Top of Data provided
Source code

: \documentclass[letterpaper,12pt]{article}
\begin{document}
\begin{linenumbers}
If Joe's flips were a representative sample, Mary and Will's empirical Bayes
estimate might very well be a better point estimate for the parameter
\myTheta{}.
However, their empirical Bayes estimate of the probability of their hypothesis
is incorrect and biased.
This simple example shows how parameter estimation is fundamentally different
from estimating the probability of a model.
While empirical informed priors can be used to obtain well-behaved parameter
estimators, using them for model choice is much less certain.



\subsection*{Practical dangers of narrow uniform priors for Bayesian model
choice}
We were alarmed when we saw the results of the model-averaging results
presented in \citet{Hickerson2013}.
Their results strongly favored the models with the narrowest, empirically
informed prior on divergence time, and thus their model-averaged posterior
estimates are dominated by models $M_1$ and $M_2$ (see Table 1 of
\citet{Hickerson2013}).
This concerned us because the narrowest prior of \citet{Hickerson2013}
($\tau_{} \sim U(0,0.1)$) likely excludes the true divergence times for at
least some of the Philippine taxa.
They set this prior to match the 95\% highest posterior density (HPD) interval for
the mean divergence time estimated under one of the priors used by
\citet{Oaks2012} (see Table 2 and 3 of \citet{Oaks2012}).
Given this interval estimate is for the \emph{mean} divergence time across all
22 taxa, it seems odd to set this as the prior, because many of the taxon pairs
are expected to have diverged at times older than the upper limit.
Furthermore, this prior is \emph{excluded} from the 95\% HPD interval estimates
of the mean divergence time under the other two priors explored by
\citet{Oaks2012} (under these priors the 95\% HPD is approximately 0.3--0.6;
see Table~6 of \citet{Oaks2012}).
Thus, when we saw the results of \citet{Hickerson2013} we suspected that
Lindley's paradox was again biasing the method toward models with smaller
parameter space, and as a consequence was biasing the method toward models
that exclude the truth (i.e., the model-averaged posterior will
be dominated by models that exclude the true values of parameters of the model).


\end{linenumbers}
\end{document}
Bottom of Data provided
Aim of the task.
Each entry above is to be copied out exactly.

Finished exercise.
Source code

: \documentclass[letterpaper,12pt]{article}
\begin{document}
\begin{linenumbers}
If Joe's flips were a representative sample, Mary and Will's empirical Bayes
estimate might very well be a better point estimate for the parameter
\myTheta{}.
However, their empirical Bayes estimate of the probability of their hypothesis
is incorrect and biased.
This simple example shows how parameter estimation is fundamentally different
from estimating the probability of a model.
While empirical informed priors can be used to obtain well-behaved parameter
estimators, using them for model choice is much less certain.



\subsection*{Practical dangers of narrow uniform priors for Bayesian model
choice}
We were alarmed when we saw the results of the model-averaging results
presented in \citet{Hickerson2013}.
Their results strongly favored the models with the narrowest, empirically
informed prior on divergence time, and thus their model-averaged posterior
estimates are dominated by models $M_1$ and $M_2$ (see Table 1 of
\citet{Hickerson2013}).
This concerned us because the narrowest prior of \citet{Hickerson2013}
($\tau_{} \sim U(0,0.1)$) likely excludes the true divergence times for at
least some of the Philippine taxa.
They set this prior to match the 95\% highest posterior density (HPD) interval for
the mean divergence time estimated under one of the priors used by
\citet{Oaks2012} (see Table 2 and 3 of \citet{Oaks2012}).
Given this interval estimate is for the \emph{mean} divergence time across all
22 taxa, it seems odd to set this as the prior, because many of the taxon pairs
are expected to have diverged at times older than the upper limit.
Furthermore, this prior is \emph{excluded} from the 95\% HPD interval estimates
of the mean divergence time under the other two priors explored by
\citet{Oaks2012} (under these priors the 95\% HPD is approximately 0.3--0.6;
see Table~6 of \citet{Oaks2012}).
Thus, when we saw the results of \citet{Hickerson2013} we suspected that
Lindley's paradox was again biasing the method toward models with smaller
parameter space, and as a consequence was biasing the method toward models
that exclude the truth (i.e., the model-averaged posterior will
be dominated by models that exclude the true values of parameters of the model).


\end{linenumbers}
\end{document}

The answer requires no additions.